China says U.S. Internet accusations "baseless"
BEIJING (Reuters) - China hit back at U.S. criticism of Internet censorship and hacking on Friday, warning that relations between the two global heavyweights were being hurt by a feud centered on web giant Google.
U.S. Secretary of State Hillary Clinton on Thursday challenged Beijing and other authoritarian governments to end Internet censorship, an issue that has jumped to the heart of U.S.-China ties after Google threatened to quit China due to hacking and web restrictions.
China's Foreign Ministry said the U.S. criticisms could hurt relations between the world's biggest and third biggest economies, already strained by disagreements over trade imbalances, currency values and U.S. weapons sales to Taiwan.
"The U.S. has criticized China's policies to administer the Internet and insinuated that China restricts Internet freedom," said spokesman Ma Zhaoxu. "This runs contrary to the facts and is harmful to China-U.S. relations.
"We urge the United States to respect the facts and cease using so-called Internet freedom to make groundless accusations against China," Ma said in a statement carried on the Foreign Ministry website www.mfa.gov.cn.
But the spokesman also indicated that his government did not want to see the dispute overwhelm cooperation with the Obama administration, which has sought Beijing's backing on economic policy and diplomatic standoffs, such as Iran and North Korea.
Ma said each side should "appropriately handle rifts and sensitive issues, protecting the healthy and stable development of China-U.S. relations."
On Thursday, Chinese Vice Foreign Minister He Yafei played down the dispute with Google and indicated that his government was more worried about broader economic and political disputes that could flare up in coming months.
Clinton's speech criticized the cyber policies of China and Iran, among others, and demanded Beijing investigate the hacking complaints from Google.
Facebook, Twitter and YouTube are blocked in China, which uses a filtering "firewall" to prevent Internet users from seeing overseas web sites with content anathema to the Communist Party.
"Sino-U.S. ties have been impacted," Shi Yinhong, an international relations professor at Renmin University in Beijing, said of Washington's push on Internet controls.
"China has admitted there are areas where it can improve, and then Clinton made her comments in a public venue, comparing us to Egypt and Saudi Arabia," he added. "So I think over the past year Clinton's speech is the most undiplomatic thing she's said."
MURKY MEDIA RESPONSE
Some sections of the Chinese media were quick to criticize Clinton's remarks. But many of the Chinese reports were themselves cut from websites within hours of appearing.
It was unclear why they were removed, but Chinese websites often adjust or cut content based on propaganda authority instructions, especially for volatile issues.
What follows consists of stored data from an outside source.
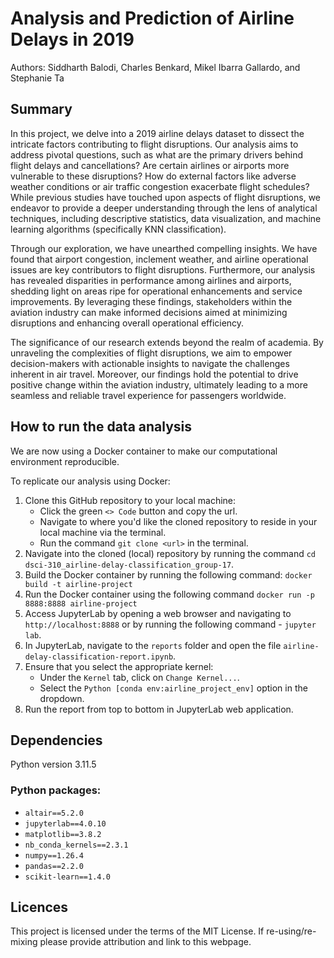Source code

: # Analysis and Prediction of Airline Delays in 2019
Authors: Siddharth Balodi, Charles Benkard, Mikel Ibarra Gallardo, and Stephanie Ta

## Summary

In this project, we delve into a 2019 airline delays dataset to dissect the intricate factors contributing to flight disruptions. Our analysis aims to address pivotal questions, such as what are the primary drivers behind flight delays and cancellations? Are certain airlines or airports more vulnerable to these disruptions? How do external factors like adverse weather conditions or air traffic congestion exacerbate flight schedules? While previous studies have touched upon aspects of flight disruptions, we endeavor to provide a deeper understanding through the lens of  analytical techniques, including descriptive statistics, data visualization, and machine learning algorithms (specifically KNN classification).

Through our exploration, we have unearthed compelling insights. We have found that airport congestion, inclement weather, and airline operational issues are key contributors to flight disruptions. Furthermore, our analysis has revealed disparities in performance among airlines and airports, shedding light on areas ripe for operational enhancements and service improvements. By leveraging these findings, stakeholders within the aviation industry can make informed decisions aimed at minimizing disruptions and enhancing overall operational efficiency.

The significance of our research extends beyond the realm of academia. By unraveling the complexities of flight disruptions, we aim to empower decision-makers with actionable insights to navigate the challenges inherent in air travel. Moreover, our findings hold the potential to drive positive change within the aviation industry, ultimately leading to a more seamless and reliable travel experience for passengers worldwide.


## How to run the data analysis
We are now using a Docker container to make our computational environment reproducible.

To replicate our analysis using Docker:

1. Clone this GitHub repository to your local machine:
    - Click the green `<> Code` button and copy the url.
    - Navigate to where you'd like the cloned repository to reside in your local machine via the terminal.
    - Run the command `git clone <url>` in the terminal.
2. Navigate into the cloned (local) repository by running the command `cd dsci-310_airline-delay-classification_group-17`.
3. Build the Docker container by running the following command: 
     `docker build -t airline-project`
4. Run the Docker container using the following command 
    `docker run -p 8888:8888 airline-project`
5. Access JupyterLab by opening a web browser and navigating to `http://localhost:8888` or by running the following command - `jupyter lab`.
6. In JupyterLab, navigate to the `reports` folder and open the file `airline-delay-classification-report.ipynb`.
7. Ensure that you select the appropriate kernel:
    - Under the `Kernel` tab, click on `Change Kernel...`.
    - Select the `Python [conda env:airline_project_env]` option in the dropdown.
8. Run the report from top to bottom in JupyterLab web application.




## Dependencies
Python version 3.11.5

### Python packages:
  - `altair==5.2.0`
  - `jupyterlab==4.0.10`
  - `matplotlib==3.8.2`
  - `nb_conda_kernels==2.3.1`
  - `numpy==1.26.4`
  - `pandas==2.2.0`
  - `scikit-learn==1.4.0`

## Licences

This project is licensed under the terms of the MIT License. If re-using/re-mixing please provide attribution and link to this webpage.
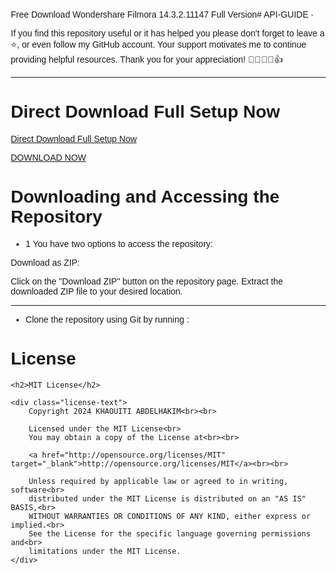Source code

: Free Download Wondershare Filmora 14.3.2.11147 Full Version# API-GUIDE ·

If you find this repository useful or it has helped you
please don't forget to leave a ⭐️, or even follow my GitHub account.
Your support motivates me to continue providing helpful resources.
Thank you for your appreciation! 🌟🚀💖😊👍
___________
# Direct Download Full Setup Now

  
 <a href="https://ncracked.com/7961-2/" class="btn download-btn" target="_blank">Direct Download Full Setup Now</a>

 <a href="https://ncracked.com/7961-2/" class="btn install-btn" target="_blank">DOWNLOAD NOW </a>

# Downloading and Accessing the Repository
* 1 You have two options to access the repository:

Download as ZIP:

Click on the "Download ZIP" button on the repository page.
Extract the downloaded ZIP file to your desired location.
____________
* Clone the repository using Git by running :


# License
<!DOCTYPE html>
<html lang="en">
<head>
    <meta charset="UTF-8">
    <meta name="viewport" content="width=device-width, initial-scale=1.0">
    <title>MIT License</title>
    <style>
        body {
            font-family: Arial, sans-serif;
            margin: 20px;
        }
        .license-text {
            white-space: pre-wrap; /* Preserve formatting and line breaks */
            font-family: "Courier New", Courier, monospace;
            background-color: #f4f4f4;
            padding: 15px;
            border-radius: 5px;
            border: 1px solid #ddd;
        }
    </style>
</head>
<body>

    <h2>MIT License</h2>
    
    <div class="license-text">
        Copyright 2024 KHAOUITI ABDELHAKIM<br><br>

        Licensed under the MIT License<br>
        You may obtain a copy of the License at<br><br>

        <a href="http://opensource.org/licenses/MIT" target="_blank">http://opensource.org/licenses/MIT</a><br><br>

        Unless required by applicable law or agreed to in writing, software<br>
        distributed under the MIT License is distributed on an "AS IS" BASIS,<br>
        WITHOUT WARRANTIES OR CONDITIONS OF ANY KIND, either express or implied.<br>
        See the License for the specific language governing permissions and<br>
        limitations under the MIT License.
    </div>

</body>
</html>

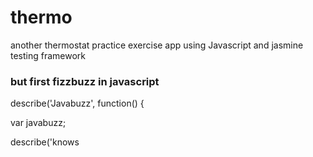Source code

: # thermo

another thermostat practice exercise app using Javascript and jasmine testing framework

### but first fizzbuzz in javascript


describe('Javabuzz', function() {

  var javabuzz;

  describe('knows 









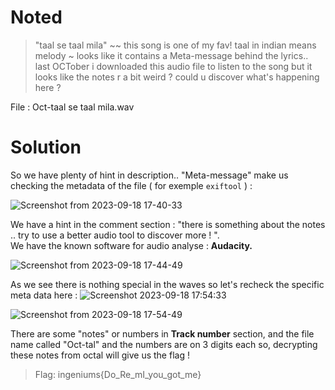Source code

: # Noted

> "taal se taal mila" ~~ this song is one of my fav! taal in indian means melody ~ looks like it contains a Meta-message behind the lyrics.. <br>
last OCTober i downloaded this audio file to listen to the song but it looks like the notes r a bit weird ?
could u discover what's happening here ?

File : Oct-taal se taal mila.wav

# Solution 

So we have plenty of hint in description..
"Meta-message" make us checking the metadata of the file ( for exemple `exiftool` ) :

![Screenshot from 2023-09-18 17-40-33](https://github.com/shadow1004/Ingeniums-Internal-CTF-2023-writeups/assets/68519098/d35e8331-34b8-40b3-9b9a-bf09851ab896)


We have a hint in the comment section : "there is something about the notes .. try to use a better audio tool to discover more !
". <br>
We have the known software for audio analyse : **Audacity.**

![Screenshot from 2023-09-18 17-44-49](https://github.com/shadow1004/Ingeniums-Internal-CTF-2023-writeups/assets/68519098/6d0629b3-6c8d-452f-bd34-b0671c0d207d)

As we see there is nothing special in the waves so let's recheck the specific meta data here : 
![Screenshot 2023-09-18 17:54:33](https://github.com/shadow1004/Ingeniums-Internal-CTF-2023-writeups/assets/68519098/d3fab4b7-f68d-49ee-8350-95f1e3a51ff1)

![Screenshot from 2023-09-18 17-54-49](https://github.com/shadow1004/Ingeniums-Internal-CTF-2023-writeups/assets/68519098/410d5524-1455-44c6-ada4-bdd7d69c70b8)



There are some "notes" or numbers in **Track number** section,
and the file name called "Oct-tal" and the numbers are on 3 digits each so,
decrypting these notes from octal will give us the flag ! 

>Flag: ingeniums{Do_Re_mI_you_got_me}

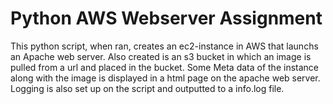 # Python AWS Webserver Assignment

This python script, when ran, creates an ec2-instance in AWS that launchs an Apache web server. Also created is an s3 bucket in which an image is pulled from a url and placed in the bucket. Some Meta data of the instance along with the image is displayed in a html page on the apache web server.
Logging is also set up on the script and outputted to a info.log file.
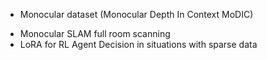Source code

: 
- Monocular dataset (Monocular Depth In Context MoDIC)
* Monocular SLAM full room scanning
* LoRA for RL Agent Decision in situations with sparse data
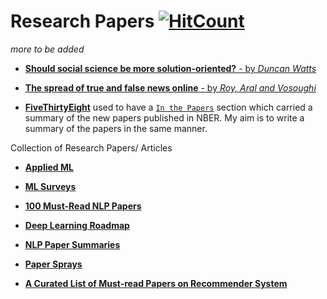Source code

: # Research Papers [![HitCount](http://hits.dwyl.com/vkoul/Reading.svg)](http://hits.dwyl.com/vkoul/Reading)

*more to be added*

* [**Should social science be more solution-oriented?** - by *Duncan Watts*](https://www.nature.com/articles/s41562-016-0015)

* [**The spread of true and false news online** - by *Roy, Aral and Vosoughi*](http://science.sciencemag.org/content/359/6380/1146.full)
 
* [**FiveThirtyEight**](https://fivethirtyeight.com/) used to have a [`In the Papers`](https://fivethirtyeight.com/tag/in-the-papers/) section which carried a summary of the new papers published in NBER. My aim is to write a summary of the papers in the same manner.  


Collection of Research Papers/ Articles

* [**Applied ML**](https://github.com/eugeneyan/applied-ml)

* [**ML Surveys**](https://github.com/eugeneyan/ml-surveys)

* [**100 Must-Read NLP Papers**](https://github.com/mhagiwara/100-nlp-papers)

* [**Deep Learning Roadmap**](https://github.com/astorfi/Deep-Learning-Roadmap)

* [**NLP Paper Summaries**](https://github.com/dair-ai/nlp_paper_summaries)

* [**Paper Sprays**](https://github.com/kumarkrishna/paper-spray)

* [**A Curated List of Must-read Papers on Recommender System**](https://github.com/hongleizhang/RSPapers)





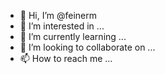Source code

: - 👋 Hi, I’m @feinerm
- 👀 I’m interested in ...
- 🌱 I’m currently learning ...
- 💞️ I’m looking to collaborate on ...
- 📫 How to reach me ...

<!---
feinerm/feinerm is a ✨ special ✨ repository because its `README.md` (this file) appears on your GitHub profile.
You can click the Preview link to take a look at your changes.
--->
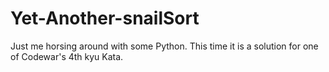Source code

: # Yet-Another-snailSort
Just me horsing around with some Python. This time it is a solution for one of Codewar's 4th kyu Kata. 
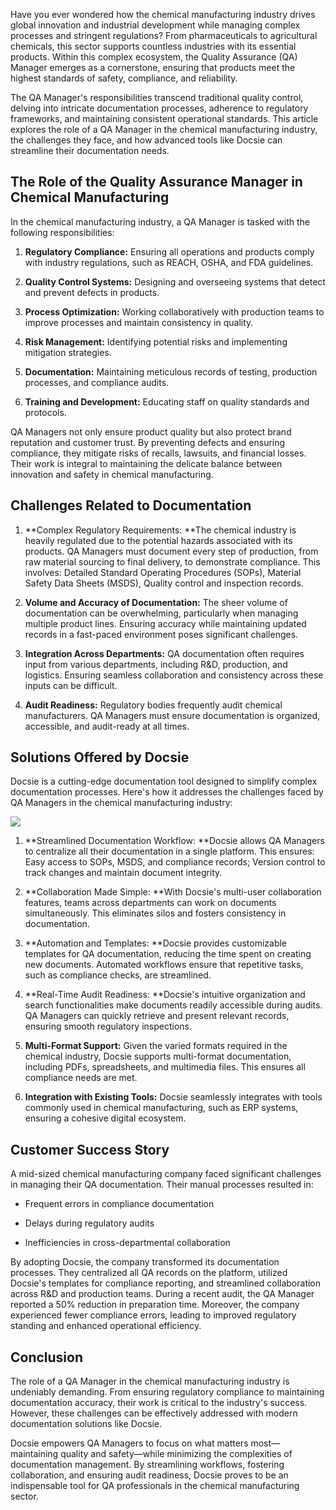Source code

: Have you ever wondered how the chemical manufacturing industry drives global innovation and industrial development while managing complex processes and stringent regulations? From pharmaceuticals to agricultural chemicals, this sector supports countless industries with its essential products. Within this complex ecosystem, the Quality Assurance (QA) Manager emerges as a cornerstone, ensuring that products meet the highest standards of safety, compliance, and reliability.

The QA Manager's responsibilities transcend traditional quality control, delving into intricate documentation processes, adherence to regulatory frameworks, and maintaining consistent operational standards. This article explores the role of a QA Manager in the chemical manufacturing industry, the challenges they face, and how advanced tools like Docsie can streamline their documentation needs.

## The Role of the Quality Assurance Manager in Chemical Manufacturing

In the chemical manufacturing industry, a QA Manager is tasked with the following responsibilities:

1. **Regulatory Compliance:** Ensuring all operations and products comply with industry regulations, such as REACH, OSHA, and FDA guidelines.

2. **Quality Control Systems:** Designing and overseeing systems that detect and prevent defects in products.

3. **Process Optimization:** Working collaboratively with production teams to improve processes and maintain consistency in quality.

4. **Risk Management:** Identifying potential risks and implementing mitigation strategies.

5. **Documentation:** Maintaining meticulous records of testing, production processes, and compliance audits.

6. **Training and Development:** Educating staff on quality standards and protocols.

QA Managers not only ensure product quality but also protect brand reputation and customer trust. By preventing defects and ensuring compliance, they mitigate risks of recalls, lawsuits, and financial losses. Their work is integral to maintaining the delicate balance between innovation and safety in chemical manufacturing.

## Challenges Related to Documentation

1. **Complex Regulatory Requirements: **The chemical industry is heavily regulated due to the potential hazards associated with its products. QA Managers must document every step of production, from raw material sourcing to final delivery, to demonstrate compliance. This involves: Detailed Standard Operating Procedures (SOPs), Material Safety Data Sheets (MSDS), Quality control and inspection records.

2. **Volume and Accuracy of Documentation:** The sheer volume of documentation can be overwhelming, particularly when managing multiple product lines. Ensuring accuracy while maintaining updated records in a fast-paced environment poses significant challenges.

3. **Integration Across Departments:** QA documentation often requires input from various departments, including R&D, production, and logistics. Ensuring seamless collaboration and consistency across these inputs can be difficult.

4. **Audit Readiness:** Regulatory bodies frequently audit chemical manufacturers. QA Managers must ensure documentation is organized, accessible, and audit-ready at all times.

## Solutions Offered by Docsie

Docsie is a cutting-edge documentation tool designed to simplify complex documentation processes. Here's how it addresses the challenges faced by QA Managers in the chemical manufacturing industry:

![](https://cdn.docsie.io/workspace_PxAvC1Uenuc7ad6H3/doc_wn84Jkoc6hIMTO2eE/file_XE9A0ZiXYWRebMpME/image_4d67d10a-bea3-f4ec-c7ae-35d74bce7fff.jpg)

1. **Streamlined Documentation Workflow: **Docsie allows QA Managers to centralize all their documentation in a single platform. This ensures: Easy access to SOPs, MSDS, and compliance records; Version control to track changes and maintain document integrity.

2. **Collaboration Made Simple: **With Docsie's multi-user collaboration features, teams across departments can work on documents simultaneously. This eliminates silos and fosters consistency in documentation.

3. **Automation and Templates: **Docsie provides customizable templates for QA documentation, reducing the time spent on creating new documents. Automated workflows ensure that repetitive tasks, such as compliance checks, are streamlined.

4. **Real-Time Audit Readiness: **Docsie's intuitive organization and search functionalities make documents readily accessible during audits. QA Managers can quickly retrieve and present relevant records, ensuring smooth regulatory inspections.

5. **Multi-Format Support:** Given the varied formats required in the chemical industry, Docsie supports multi-format documentation, including PDFs, spreadsheets, and multimedia files. This ensures all compliance needs are met.

6. **Integration with Existing Tools:** Docsie seamlessly integrates with tools commonly used in chemical manufacturing, such as ERP systems, ensuring a cohesive digital ecosystem.

## Customer Success Story

A mid-sized chemical manufacturing company faced significant challenges in managing their QA documentation. Their manual processes resulted in:

* Frequent errors in compliance documentation

* Delays during regulatory audits

* Inefficiencies in cross-departmental collaboration

By adopting Docsie, the company transformed its documentation processes. They centralized all QA records on the platform, utilized Docsie's templates for compliance reporting, and streamlined collaboration across R&D and production teams. During a recent audit, the QA Manager reported a 50% reduction in preparation time. Moreover, the company experienced fewer compliance errors, leading to improved regulatory standing and enhanced operational efficiency.

## Conclusion

The role of a QA Manager in the chemical manufacturing industry is undeniably demanding. From ensuring regulatory compliance to maintaining documentation accuracy, their work is critical to the industry's success. However, these challenges can be effectively addressed with modern documentation solutions like Docsie.

Docsie empowers QA Managers to focus on what matters most—maintaining quality and safety—while minimizing the complexities of documentation management. By streamlining workflows, fostering collaboration, and ensuring audit readiness, Docsie proves to be an indispensable tool for QA professionals in the chemical manufacturing sector.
Many cyber-experts suspect that the hacker attacks from China on Google and other targets were so sophisticated that official involvement was likely.
Ties between China and the United States have been put to the test in recent months over trade, currency, climate change and arms sales to Taiwan.
With the two giant nations joined at the hip economically, Sino-U.S. tensions are unlikely to escalate into outright confrontation, but could make cooperating on global economic and security issues all the more difficult.
Earlier this month, China denounced the U.S. sale of Patriot air defense missiles, capable of intercepting Chinese missiles, to Taiwan, which Beijing claims as its own.
China announced its own anti-missile test soon after.
Beijing has warned that more U.S. weapons sales to Taiwan could badly bruise relations with Washington, and has urged President Barack Obama not to meet the Dalai Lama, the exiled Buddhist leader of Tibet who Beijing denounces as a separatist.
"I think over the short haul (the Google issue) is going to go away because other problems that the U.S. and China face are rather numerous," said Niu Jun, an international studies expert at Peking University. "I think economic and trade issues are still more important."